*** GIVEN RECORDS ***

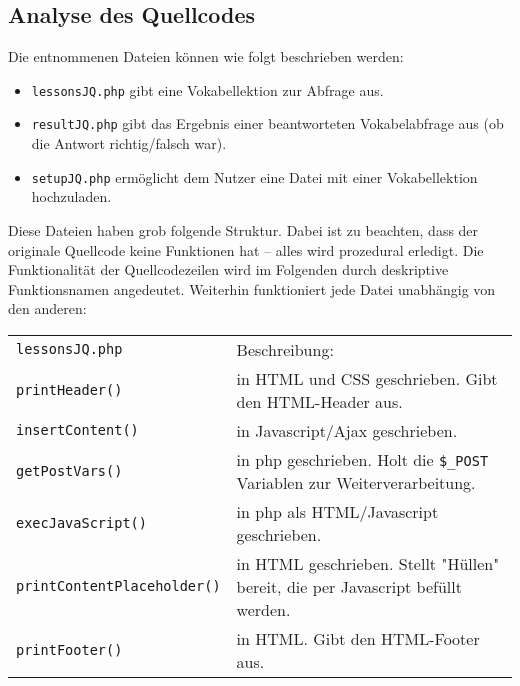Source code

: \documentclass{scrartcl}
\begin{document}
\subsection{Analyse des Quellcodes}
\label{analquell}
Die entnommenen Dateien können wie folgt beschrieben werden:
\begin{itemize}
\item \lstinline`lessonsJQ.php` gibt eine Vokabellektion zur Abfrage aus.
\item \lstinline`resultJQ.php` gibt das Ergebnis einer beantworteten Vokabelabfrage aus (ob die Antwort richtig/falsch war).
\item \lstinline`setupJQ.php` ermöglicht dem Nutzer eine Datei mit einer Vokabellektion hochzuladen.
\end{itemize}
Diese Dateien haben grob folgende Struktur. Dabei ist zu beachten, dass der originale Quellcode keine Funktionen hat -- alles wird prozedural erledigt. Die Funktionalität der Quellcodezeilen wird im Folgenden durch deskriptive Funktionsnamen angedeutet. Weiterhin funktioniert jede Datei unabhängig von den anderen:
\begin{center}
\begin{tabular}{|p{}|>{\footnotesize} p{}}
\lstinline`lessonsJQ.php` & Beschreibung:\\
\lstinline`printHeader()` & in HTML und CSS geschrieben. Gibt den HTML-Header aus.\\
\lstinline`insertContent()` & in Javascript/Ajax geschrieben. \\
\lstinline`getPostVars()` & in php geschrieben. Holt die \lstinline`$_POST` Variablen zur Weiterverarbeitung.\\
\lstinline`execJavaScript()` & in php als HTML/Javascript geschrieben. \\
\lstinline`printContentPlaceholder()` & in HTML geschrieben. Stellt "Hüllen" bereit, die per Javascript befüllt werden.\\
\lstinline`printFooter()` & in HTML. Gibt den HTML-Footer aus.\\
\end{tabular}
\end{center}
\end{document}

*** End of GIVEN RECORDS ***

EXERCISE PROMPT -
Quote the entries in full. Any image among them is to be omitted from the copy.

TASK SOLUTION -
Source code

: \documentclass{scrartcl}
\begin{document}
\subsection{Analyse des Quellcodes}
\label{analquell}
Die entnommenen Dateien können wie folgt beschrieben werden:
\begin{itemize}
\item \lstinline`lessonsJQ.php` gibt eine Vokabellektion zur Abfrage aus.
\item \lstinline`resultJQ.php` gibt das Ergebnis einer beantworteten Vokabelabfrage aus (ob die Antwort richtig/falsch war).
\item \lstinline`setupJQ.php` ermöglicht dem Nutzer eine Datei mit einer Vokabellektion hochzuladen.
\end{itemize}
Diese Dateien haben grob folgende Struktur. Dabei ist zu beachten, dass der originale Quellcode keine Funktionen hat -- alles wird prozedural erledigt. Die Funktionalität der Quellcodezeilen wird im Folgenden durch deskriptive Funktionsnamen angedeutet. Weiterhin funktioniert jede Datei unabhängig von den anderen:
\begin{center}
\begin{tabular}{|p{}|>{\footnotesize} p{}}
\lstinline`lessonsJQ.php` & Beschreibung:\\
\lstinline`printHeader()` & in HTML und CSS geschrieben. Gibt den HTML-Header aus.\\
\lstinline`insertContent()` & in Javascript/Ajax geschrieben. \\
\lstinline`getPostVars()` & in php geschrieben. Holt die \lstinline`$_POST` Variablen zur Weiterverarbeitung.\\
\lstinline`execJavaScript()` & in php als HTML/Javascript geschrieben. \\
\lstinline`printContentPlaceholder()` & in HTML geschrieben. Stellt "Hüllen" bereit, die per Javascript befüllt werden.\\
\lstinline`printFooter()` & in HTML. Gibt den HTML-Footer aus.\\
\end{tabular}
\end{center}
\end{document}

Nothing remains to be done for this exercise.